EXTRACTED INFORMATION
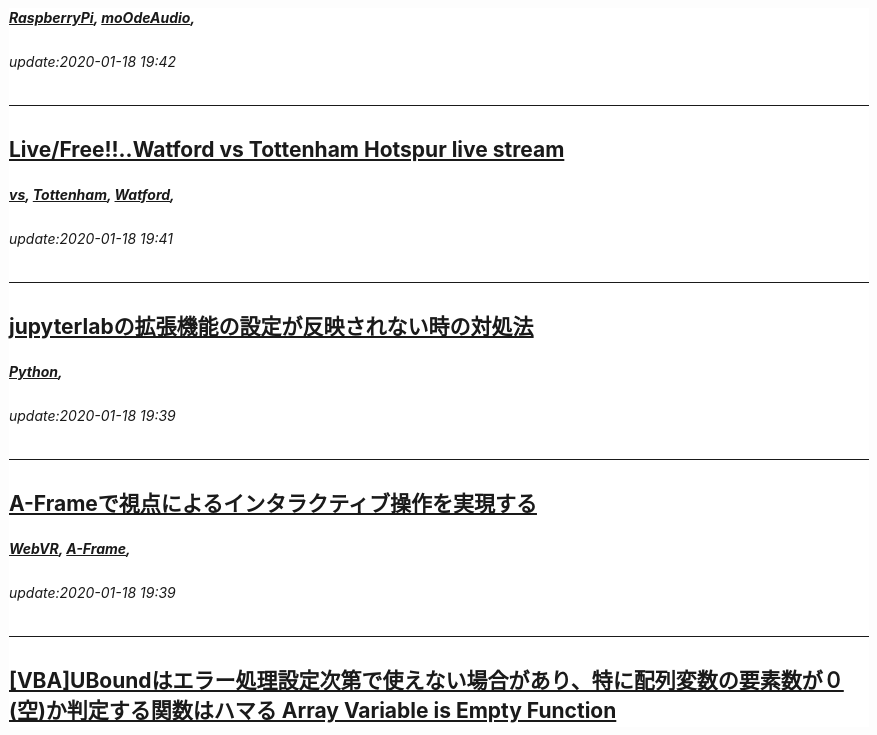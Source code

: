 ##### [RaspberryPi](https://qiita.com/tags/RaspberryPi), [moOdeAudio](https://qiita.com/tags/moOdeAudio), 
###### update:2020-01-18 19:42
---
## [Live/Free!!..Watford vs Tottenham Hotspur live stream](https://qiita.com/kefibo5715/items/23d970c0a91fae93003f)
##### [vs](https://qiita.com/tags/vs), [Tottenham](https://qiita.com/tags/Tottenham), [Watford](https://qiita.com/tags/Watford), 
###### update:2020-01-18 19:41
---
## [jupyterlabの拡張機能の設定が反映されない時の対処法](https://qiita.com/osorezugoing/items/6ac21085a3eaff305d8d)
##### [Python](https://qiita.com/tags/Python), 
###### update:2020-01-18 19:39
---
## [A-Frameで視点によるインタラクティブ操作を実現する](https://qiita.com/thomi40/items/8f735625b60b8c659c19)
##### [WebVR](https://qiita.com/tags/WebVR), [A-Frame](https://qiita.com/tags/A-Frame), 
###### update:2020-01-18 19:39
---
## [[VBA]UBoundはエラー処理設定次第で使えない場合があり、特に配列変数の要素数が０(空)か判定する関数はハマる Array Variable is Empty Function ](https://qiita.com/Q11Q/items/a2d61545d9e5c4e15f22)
...
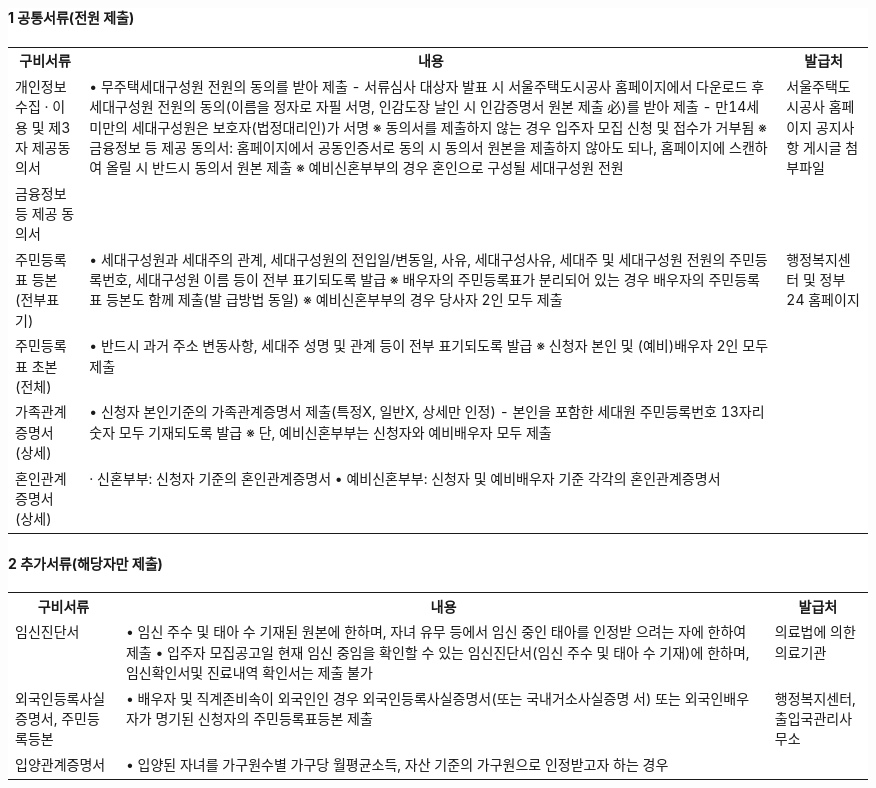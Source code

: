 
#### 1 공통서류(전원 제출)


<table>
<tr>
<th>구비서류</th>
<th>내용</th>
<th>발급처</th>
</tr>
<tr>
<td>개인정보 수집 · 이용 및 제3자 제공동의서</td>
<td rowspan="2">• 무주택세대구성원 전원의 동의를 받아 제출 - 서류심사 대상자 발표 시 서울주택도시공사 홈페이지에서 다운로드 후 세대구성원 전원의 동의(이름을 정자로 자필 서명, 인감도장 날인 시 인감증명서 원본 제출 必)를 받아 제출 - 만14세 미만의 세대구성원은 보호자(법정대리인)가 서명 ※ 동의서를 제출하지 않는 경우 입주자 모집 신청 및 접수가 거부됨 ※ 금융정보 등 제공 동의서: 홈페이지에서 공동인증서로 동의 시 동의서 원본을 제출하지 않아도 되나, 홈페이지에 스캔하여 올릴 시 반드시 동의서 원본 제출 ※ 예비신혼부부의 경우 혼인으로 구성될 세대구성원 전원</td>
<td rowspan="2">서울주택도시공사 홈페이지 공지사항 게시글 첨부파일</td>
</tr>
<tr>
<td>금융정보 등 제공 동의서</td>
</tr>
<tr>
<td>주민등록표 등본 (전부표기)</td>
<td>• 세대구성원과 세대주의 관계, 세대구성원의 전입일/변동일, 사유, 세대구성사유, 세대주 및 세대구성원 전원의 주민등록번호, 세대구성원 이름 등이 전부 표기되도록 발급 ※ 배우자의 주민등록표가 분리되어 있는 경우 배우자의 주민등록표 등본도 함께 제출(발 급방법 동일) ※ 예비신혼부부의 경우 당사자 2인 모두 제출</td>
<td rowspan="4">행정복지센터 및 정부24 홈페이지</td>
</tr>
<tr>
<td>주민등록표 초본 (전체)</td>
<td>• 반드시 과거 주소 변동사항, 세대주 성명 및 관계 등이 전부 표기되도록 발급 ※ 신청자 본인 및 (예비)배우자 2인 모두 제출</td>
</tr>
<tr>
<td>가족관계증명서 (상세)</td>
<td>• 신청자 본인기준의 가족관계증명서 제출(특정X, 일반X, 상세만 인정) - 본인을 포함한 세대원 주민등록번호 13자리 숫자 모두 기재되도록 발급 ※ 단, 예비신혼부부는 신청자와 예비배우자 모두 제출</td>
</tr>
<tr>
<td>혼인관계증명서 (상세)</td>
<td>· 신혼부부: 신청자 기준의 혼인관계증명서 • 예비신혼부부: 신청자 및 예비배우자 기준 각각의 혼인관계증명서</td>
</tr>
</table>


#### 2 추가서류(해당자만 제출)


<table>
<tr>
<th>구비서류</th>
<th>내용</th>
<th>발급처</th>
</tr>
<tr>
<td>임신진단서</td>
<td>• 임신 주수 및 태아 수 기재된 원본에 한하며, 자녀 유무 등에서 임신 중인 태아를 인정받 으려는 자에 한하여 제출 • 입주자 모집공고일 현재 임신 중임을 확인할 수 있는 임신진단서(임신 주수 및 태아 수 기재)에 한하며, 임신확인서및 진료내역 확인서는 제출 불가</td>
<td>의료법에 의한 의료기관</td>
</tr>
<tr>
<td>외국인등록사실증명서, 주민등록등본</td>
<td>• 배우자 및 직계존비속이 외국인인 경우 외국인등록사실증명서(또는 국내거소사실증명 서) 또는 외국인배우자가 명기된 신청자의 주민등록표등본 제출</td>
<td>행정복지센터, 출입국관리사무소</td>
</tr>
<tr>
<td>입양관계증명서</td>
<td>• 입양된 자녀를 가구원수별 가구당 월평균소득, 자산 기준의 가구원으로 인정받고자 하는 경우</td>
...
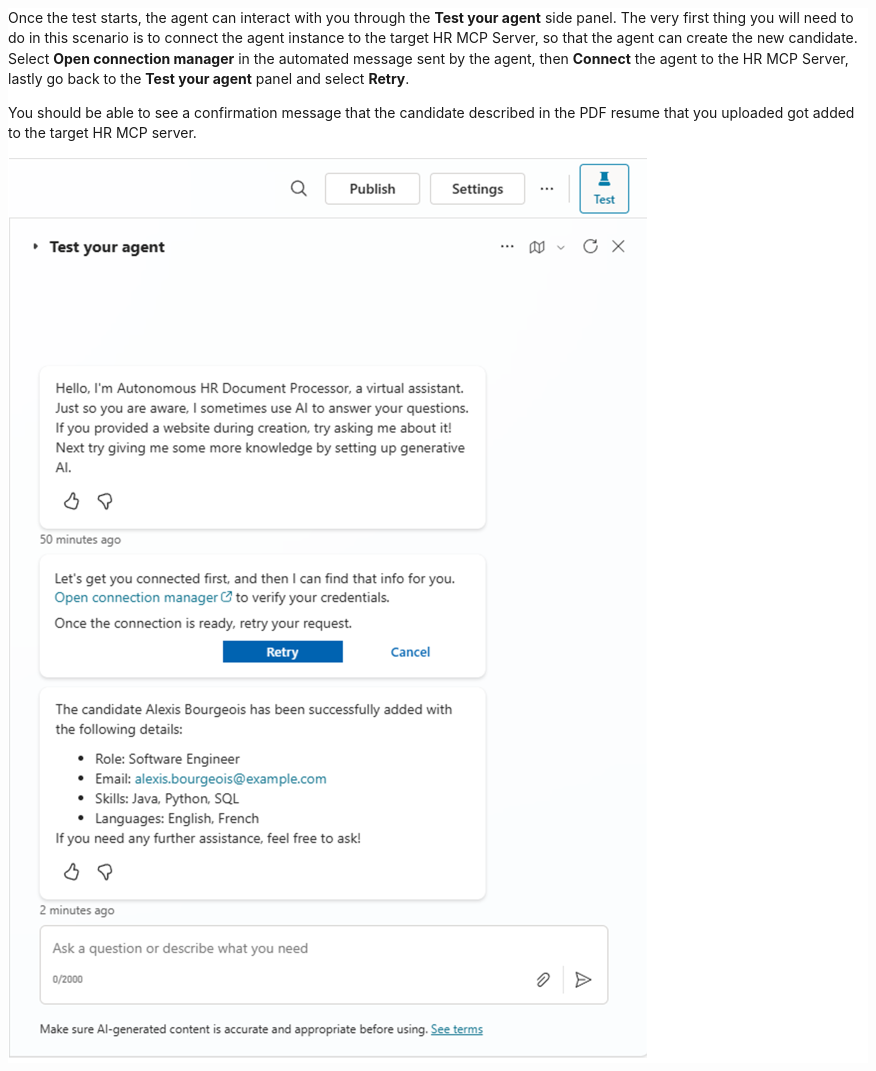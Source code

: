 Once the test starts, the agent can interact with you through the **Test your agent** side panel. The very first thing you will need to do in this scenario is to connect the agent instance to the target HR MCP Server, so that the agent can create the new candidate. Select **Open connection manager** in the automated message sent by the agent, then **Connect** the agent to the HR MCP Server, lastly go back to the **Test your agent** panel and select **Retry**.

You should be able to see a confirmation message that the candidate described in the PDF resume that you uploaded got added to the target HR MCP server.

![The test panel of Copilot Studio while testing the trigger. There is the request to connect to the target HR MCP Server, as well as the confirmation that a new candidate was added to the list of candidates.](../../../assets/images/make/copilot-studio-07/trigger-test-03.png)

ABOUT THIS TASK
The expected answer is one number: how many lines of the material contain the word "예비배우자".

EXERCISE RESULT
2